[INPUT DATA]

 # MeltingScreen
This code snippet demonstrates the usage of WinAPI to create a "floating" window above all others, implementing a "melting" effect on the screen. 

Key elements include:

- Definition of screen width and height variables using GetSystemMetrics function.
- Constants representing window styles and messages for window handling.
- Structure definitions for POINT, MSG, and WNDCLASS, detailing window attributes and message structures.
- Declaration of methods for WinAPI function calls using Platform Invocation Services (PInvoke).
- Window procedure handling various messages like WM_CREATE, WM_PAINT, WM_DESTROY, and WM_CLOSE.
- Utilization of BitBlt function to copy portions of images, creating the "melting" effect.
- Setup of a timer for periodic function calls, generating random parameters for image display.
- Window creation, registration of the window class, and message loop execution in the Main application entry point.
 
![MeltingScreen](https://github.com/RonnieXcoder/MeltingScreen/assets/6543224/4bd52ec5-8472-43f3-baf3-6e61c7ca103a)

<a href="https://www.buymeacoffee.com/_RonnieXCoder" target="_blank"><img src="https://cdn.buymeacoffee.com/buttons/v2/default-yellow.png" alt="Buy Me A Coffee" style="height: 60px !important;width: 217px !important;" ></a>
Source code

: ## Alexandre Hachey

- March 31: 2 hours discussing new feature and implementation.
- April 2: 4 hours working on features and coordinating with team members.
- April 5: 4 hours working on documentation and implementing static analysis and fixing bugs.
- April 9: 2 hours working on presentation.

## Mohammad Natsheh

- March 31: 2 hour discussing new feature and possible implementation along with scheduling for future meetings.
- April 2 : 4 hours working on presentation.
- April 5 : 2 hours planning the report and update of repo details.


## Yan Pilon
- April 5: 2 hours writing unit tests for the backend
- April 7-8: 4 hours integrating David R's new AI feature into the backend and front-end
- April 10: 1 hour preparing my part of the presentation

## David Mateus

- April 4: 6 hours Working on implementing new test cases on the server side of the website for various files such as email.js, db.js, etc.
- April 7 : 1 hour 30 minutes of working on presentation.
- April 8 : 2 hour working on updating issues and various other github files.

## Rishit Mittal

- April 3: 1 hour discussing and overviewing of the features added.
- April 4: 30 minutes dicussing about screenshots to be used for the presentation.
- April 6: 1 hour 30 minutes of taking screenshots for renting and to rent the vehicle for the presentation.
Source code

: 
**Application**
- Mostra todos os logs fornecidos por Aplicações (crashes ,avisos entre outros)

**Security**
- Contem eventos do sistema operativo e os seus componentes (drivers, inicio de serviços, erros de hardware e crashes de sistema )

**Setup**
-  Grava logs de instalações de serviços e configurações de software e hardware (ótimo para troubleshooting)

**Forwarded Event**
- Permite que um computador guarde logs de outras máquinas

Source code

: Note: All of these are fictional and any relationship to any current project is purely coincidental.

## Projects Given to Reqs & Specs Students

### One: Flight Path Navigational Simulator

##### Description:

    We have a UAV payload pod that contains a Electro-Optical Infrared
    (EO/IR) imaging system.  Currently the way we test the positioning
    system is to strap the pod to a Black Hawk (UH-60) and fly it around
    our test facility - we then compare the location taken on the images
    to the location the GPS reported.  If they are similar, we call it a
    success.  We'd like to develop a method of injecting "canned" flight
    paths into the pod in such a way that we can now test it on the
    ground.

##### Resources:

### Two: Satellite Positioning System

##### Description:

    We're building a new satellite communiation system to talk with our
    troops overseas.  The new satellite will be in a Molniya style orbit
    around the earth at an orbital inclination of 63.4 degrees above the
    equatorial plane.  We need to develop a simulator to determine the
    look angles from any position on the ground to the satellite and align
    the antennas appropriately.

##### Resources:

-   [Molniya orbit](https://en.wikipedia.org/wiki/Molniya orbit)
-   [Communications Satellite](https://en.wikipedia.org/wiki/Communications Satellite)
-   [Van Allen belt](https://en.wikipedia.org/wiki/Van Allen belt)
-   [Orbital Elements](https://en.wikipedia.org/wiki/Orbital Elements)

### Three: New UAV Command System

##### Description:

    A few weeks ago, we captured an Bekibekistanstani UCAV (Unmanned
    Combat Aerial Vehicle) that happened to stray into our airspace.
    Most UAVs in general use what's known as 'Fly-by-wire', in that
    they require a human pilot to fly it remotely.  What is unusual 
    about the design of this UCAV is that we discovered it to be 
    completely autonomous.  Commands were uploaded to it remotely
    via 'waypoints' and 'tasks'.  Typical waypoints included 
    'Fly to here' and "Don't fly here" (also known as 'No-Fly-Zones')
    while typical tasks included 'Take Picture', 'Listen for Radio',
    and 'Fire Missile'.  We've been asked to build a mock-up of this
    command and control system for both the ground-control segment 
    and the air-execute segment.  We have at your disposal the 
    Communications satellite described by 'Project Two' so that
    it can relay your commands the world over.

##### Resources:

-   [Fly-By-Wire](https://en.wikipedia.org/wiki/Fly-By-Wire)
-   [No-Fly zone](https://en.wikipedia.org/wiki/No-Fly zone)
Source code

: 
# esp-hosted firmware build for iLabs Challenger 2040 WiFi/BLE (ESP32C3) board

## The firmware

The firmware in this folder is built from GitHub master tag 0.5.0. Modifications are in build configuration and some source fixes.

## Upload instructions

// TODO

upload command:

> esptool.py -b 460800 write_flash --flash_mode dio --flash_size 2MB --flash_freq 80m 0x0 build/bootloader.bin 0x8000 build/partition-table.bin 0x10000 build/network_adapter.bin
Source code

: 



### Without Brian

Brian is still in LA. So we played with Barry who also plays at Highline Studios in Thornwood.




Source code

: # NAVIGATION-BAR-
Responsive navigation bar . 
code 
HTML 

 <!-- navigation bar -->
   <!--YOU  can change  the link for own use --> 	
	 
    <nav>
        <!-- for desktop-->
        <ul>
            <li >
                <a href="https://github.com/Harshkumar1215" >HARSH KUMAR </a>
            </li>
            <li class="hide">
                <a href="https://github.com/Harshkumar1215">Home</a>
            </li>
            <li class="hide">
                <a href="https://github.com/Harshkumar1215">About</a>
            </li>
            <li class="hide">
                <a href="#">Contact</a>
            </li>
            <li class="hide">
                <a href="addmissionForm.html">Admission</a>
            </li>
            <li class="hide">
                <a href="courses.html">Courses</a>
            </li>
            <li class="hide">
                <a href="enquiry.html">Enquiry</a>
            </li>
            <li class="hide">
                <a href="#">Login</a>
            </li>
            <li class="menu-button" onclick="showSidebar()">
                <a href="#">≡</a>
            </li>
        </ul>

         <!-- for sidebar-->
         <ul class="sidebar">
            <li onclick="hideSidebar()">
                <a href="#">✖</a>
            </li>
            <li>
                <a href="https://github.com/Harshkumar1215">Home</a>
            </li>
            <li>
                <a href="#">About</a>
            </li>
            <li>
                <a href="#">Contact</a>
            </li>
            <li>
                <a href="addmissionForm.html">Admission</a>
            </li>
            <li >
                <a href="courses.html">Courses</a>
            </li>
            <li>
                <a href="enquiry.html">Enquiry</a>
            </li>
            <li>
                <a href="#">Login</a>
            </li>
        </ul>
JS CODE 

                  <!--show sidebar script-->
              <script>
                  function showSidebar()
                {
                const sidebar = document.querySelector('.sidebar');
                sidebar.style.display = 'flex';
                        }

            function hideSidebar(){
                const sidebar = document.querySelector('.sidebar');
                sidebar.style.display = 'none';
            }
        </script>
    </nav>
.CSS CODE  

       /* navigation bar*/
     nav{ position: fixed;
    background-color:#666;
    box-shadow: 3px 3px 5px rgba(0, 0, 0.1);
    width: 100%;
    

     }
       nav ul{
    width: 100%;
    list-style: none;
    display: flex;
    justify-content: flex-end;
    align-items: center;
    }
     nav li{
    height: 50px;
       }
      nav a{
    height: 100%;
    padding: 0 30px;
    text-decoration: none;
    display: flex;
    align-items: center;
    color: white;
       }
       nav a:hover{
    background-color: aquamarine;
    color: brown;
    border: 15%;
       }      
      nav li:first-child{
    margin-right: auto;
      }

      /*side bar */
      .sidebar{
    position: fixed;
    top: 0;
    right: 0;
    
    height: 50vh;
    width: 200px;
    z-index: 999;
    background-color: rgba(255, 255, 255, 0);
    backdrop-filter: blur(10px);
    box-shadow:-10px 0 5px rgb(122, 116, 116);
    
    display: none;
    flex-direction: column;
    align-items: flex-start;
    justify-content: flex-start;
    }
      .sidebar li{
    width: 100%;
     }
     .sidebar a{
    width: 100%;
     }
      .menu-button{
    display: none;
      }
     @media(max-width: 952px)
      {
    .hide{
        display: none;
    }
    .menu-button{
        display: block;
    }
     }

[/INPUT DATA]

Above are the entries. Copy exactly the part that opens with the line containing "color: white;" and closes with the line containing "flex-direction: column;", and no more.

▸ EXPECTED ANSWER
    color: white;
       }
       nav a:hover{
    background-color: aquamarine;
    color: brown;
    border: 15%;
       }      
      nav li:first-child{
    margin-right: auto;
      }

      /*side bar */
      .sidebar{
    position: fixed;
    top: 0;
    right: 0;
    
    height: 50vh;
    width: 200px;
    z-index: 999;
    background-color: rgba(255, 255, 255, 0);
    backdrop-filter: blur(10px);
    box-shadow:-10px 0 5px rgb(122, 116, 116);
    
    display: none;
    flex-direction: column;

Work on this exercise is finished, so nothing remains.